There are a number of frameworks used in the literature in assessing the impact of taxation on gender outcomes. One of the most common of these, initially developed by (Stotsky, 1996[1]), is to differentiate between tax systems that directly differentiate tax treatments based on gender as an explicit criterion, and those that do not but which interact with societal or economic differences between men and women in such a way that the tax system has a differing impact on men and women. (Gunnarsson, Spangenberg and Schratzenstaller, 2017[2]) note that this distinction broadly corresponds to the legal concept of direct and indirect discrimination, whereby “Direct (sex) discrimination is generally defined as less favourable treatment with an explicit distinction between different sexes. Indirect discrimination refers to apparently neutral provisions, criteria or practices which (might) result in a particular disadvantage for a person of one sex compared to a person of the other sex, due to existing socioeconomic differences.”
Explicit bias, most commonly related to personal income tax (PIT), occurs where the tax code provisions are legally linked to gender: for instance, the allocation of exemptions, deductions and tax preferences related to spouses, or the responsibility for filing the tax return, as described in (Stotsky, 1996[1]).
Implicit bias, by contrast, occurs even if the tax system is ostensibly neutral and does not differentiate explicitly between men and women. Rather, implicit bias arises when a gender-neutral tax system interacts with differences in underlying economic characteristics or behaviours between men and women – including income levels, labour-force participation, consumption, ownership, entrepreneurship, savings, tax morale and compliance – in ways that reinforce gender biases. (Barnett, Grown, 2004[3]) consider that gender differences in economic activity can be divided into four main groups: i) gender differences in paid employment, (ii) women’s work in the unpaid care economy, (iii) gender differences in consumption expenditure, and (iv) gender differences in property rights and asset ownership.

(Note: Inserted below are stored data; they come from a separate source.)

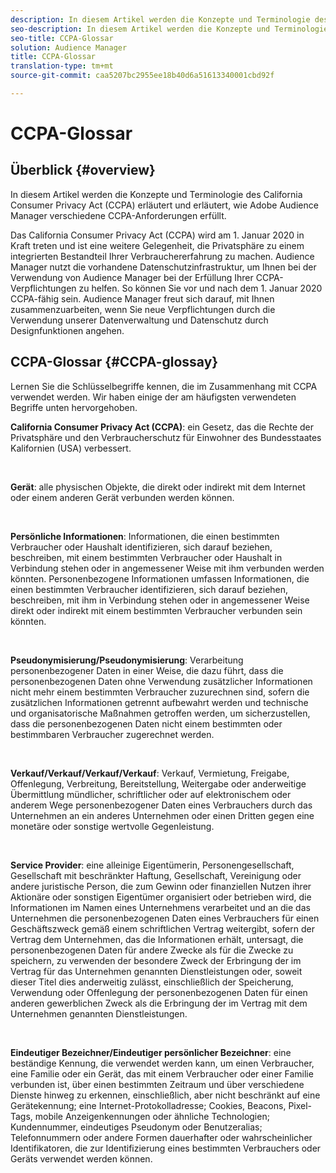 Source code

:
 ```yaml
---
description: In diesem Artikel werden die Konzepte und Terminologie des California Consumer Privacy Act (CCPA) erläutert und erläutert, wie Adobe Audience Manager verschiedene CCPA-Anforderungen erfüllt.
seo-description: In diesem Artikel werden die Konzepte und Terminologie des California Consumer Privacy Act (CCPA) erläutert und erläutert, wie Adobe Audience Manager verschiedene CCPA-Anforderungen erfüllt.
seo-title: CCPA-Glossar
solution: Audience Manager
title: CCPA-Glossar
translation-type: tm+mt
source-git-commit: caa5207bc2955ee18b40d6a51613340001cbd92f

---
```



# CCPA-Glossar

## Überblick {#overview}

In diesem Artikel werden die Konzepte und Terminologie des California Consumer Privacy Act (CCPA) erläutert und erläutert, wie Adobe Audience Manager verschiedene CCPA-Anforderungen erfüllt.

Das California Consumer Privacy Act (CCPA) wird am 1. Januar 2020 in Kraft treten und ist eine weitere Gelegenheit, die Privatsphäre zu einem integrierten Bestandteil Ihrer Verbrauchererfahrung zu machen. Audience Manager nutzt die vorhandene Datenschutzinfrastruktur, um Ihnen bei der Verwendung von Audience Manager bei der Erfüllung Ihrer CCPA-Verpflichtungen zu helfen. So können Sie vor und nach dem 1. Januar 2020 CCPA-fähig sein. Audience Manager freut sich darauf, mit Ihnen zusammenzuarbeiten, wenn Sie neue Verpflichtungen durch die Verwendung unserer Datenverwaltung und Datenschutz durch Designfunktionen angehen.

## CCPA-Glossar {#CCPA-glossay}

Lernen Sie die Schlüsselbegriffe kennen, die im Zusammenhang mit CCPA verwendet werden. Wir haben einige der am häufigsten verwendeten Begriffe unten hervorgehoben.

**California Consumer Privacy Act (CCPA)**: ein Gesetz, das die Rechte der Privatsphäre und den Verbraucherschutz für Einwohner des Bundesstaates Kalifornien (USA) verbessert.

 

**Gerät**: alle physischen Objekte, die direkt oder indirekt mit dem Internet oder einem anderen Gerät verbunden werden können.

 

**Persönliche Informationen**: Informationen, die einen bestimmten Verbraucher oder Haushalt identifizieren, sich darauf beziehen, beschreiben, mit einem bestimmten Verbraucher oder Haushalt in Verbindung stehen oder in angemessener Weise mit ihm verbunden werden könnten. Personenbezogene Informationen umfassen Informationen, die einen bestimmten Verbraucher identifizieren, sich darauf beziehen, beschreiben, mit ihm in Verbindung stehen oder in angemessener Weise direkt oder indirekt mit einem bestimmten Verbraucher verbunden sein könnten.

 

**Pseudonymisierung/Pseudonymisierung**: Verarbeitung personenbezogener Daten in einer Weise, die dazu führt, dass die personenbezogenen Daten ohne Verwendung zusätzlicher Informationen nicht mehr einem bestimmten Verbraucher zuzurechnen sind, sofern die zusätzlichen Informationen getrennt aufbewahrt werden und technische und organisatorische Maßnahmen getroffen werden, um sicherzustellen, dass die personenbezogenen Daten nicht einem bestimmten oder bestimmbaren Verbraucher zugerechnet werden.

 

**Verkauf/Verkauf/Verkauf/Verkauf**: Verkauf, Vermietung, Freigabe, Offenlegung, Verbreitung, Bereitstellung, Weitergabe oder anderweitige Übermittlung mündlicher, schriftlicher oder auf elektronischem oder anderem Wege personenbezogener Daten eines Verbrauchers durch das Unternehmen an ein anderes Unternehmen oder einen Dritten gegen eine monetäre oder sonstige wertvolle Gegenleistung.

 

**Service Provider**: eine alleinige Eigentümerin, Personengesellschaft, Gesellschaft mit beschränkter Haftung, Gesellschaft, Vereinigung oder andere juristische Person, die zum Gewinn oder finanziellen Nutzen ihrer Aktionäre oder sonstigen Eigentümer organisiert oder betrieben wird, die Informationen im Namen eines Unternehmens verarbeitet und an die das Unternehmen die personenbezogenen Daten eines Verbrauchers für einen Geschäftszweck gemäß einem schriftlichen Vertrag weitergibt, sofern der Vertrag dem Unternehmen, das die Informationen erhält, untersagt, die personenbezogenen Daten für andere Zwecke als für die Zwecke zu speichern, zu verwenden der besondere Zweck der Erbringung der im Vertrag für das Unternehmen genannten Dienstleistungen oder, soweit dieser Titel dies anderweitig zulässt, einschließlich der Speicherung, Verwendung oder Offenlegung der personenbezogenen Daten für einen anderen gewerblichen Zweck als die Erbringung der im Vertrag mit dem Unternehmen genannten Dienstleistungen.

 

**Eindeutiger Bezeichner/Eindeutiger persönlicher Bezeichner**: eine beständige Kennung, die verwendet werden kann, um einen Verbraucher, eine Familie oder ein Gerät, das mit einem Verbraucher oder einer Familie verbunden ist, über einen bestimmten Zeitraum und über verschiedene Dienste hinweg zu erkennen, einschließlich, aber nicht beschränkt auf eine Gerätekennung; eine Internet-Protokolladresse; Cookies, Beacons, Pixel-Tags, mobile Anzeigenkennungen oder ähnliche Technologien; Kundennummer, eindeutiges Pseudonym oder Benutzeralias; Telefonnummern oder andere Formen dauerhafter oder wahrscheinlicher Identifikatoren, die zur Identifizierung eines bestimmten Verbrauchers oder Geräts verwendet werden können.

Possible implicit biases can occur across all different tax types, including via taxes on labour, consumption, corporate and capital taxation. In addressing these implicit, or indirect, biases it is important to look beyond the apparent neutrality of the tax law to assess the impact of the law with the different socioeconomic realities of men and women (Gunnarsson, Spangenberg and Schratzenstaller, 2017[2]).
In practice, much work on analysing implicit biases has focused on aspects of the PIT. The OECD has also carried out analysis in this area, including via the Taxing Wages models (OECD, 2021[4])and the OECD-Tax Benefit indicators (OECD, 2021[5]), which also cover various benefits affecting work incentives in addition to tax measures. (Thomas and O’Reilly, 2016[6]) and (OECD, 2016[7]) (OECD, 2016[8]) highlight how various tax design features create greater labour participation disincentives for second earners (often women) than for primary earners or single individuals, therefore, raising gender equality concerns. More generally, the OECD has noted the importance of gender equity being embedded in tax policy design as “an integral part of an inclusive growth tax policy agenda” (Brys et al., 2016[9]) (OECD, 2017[10]).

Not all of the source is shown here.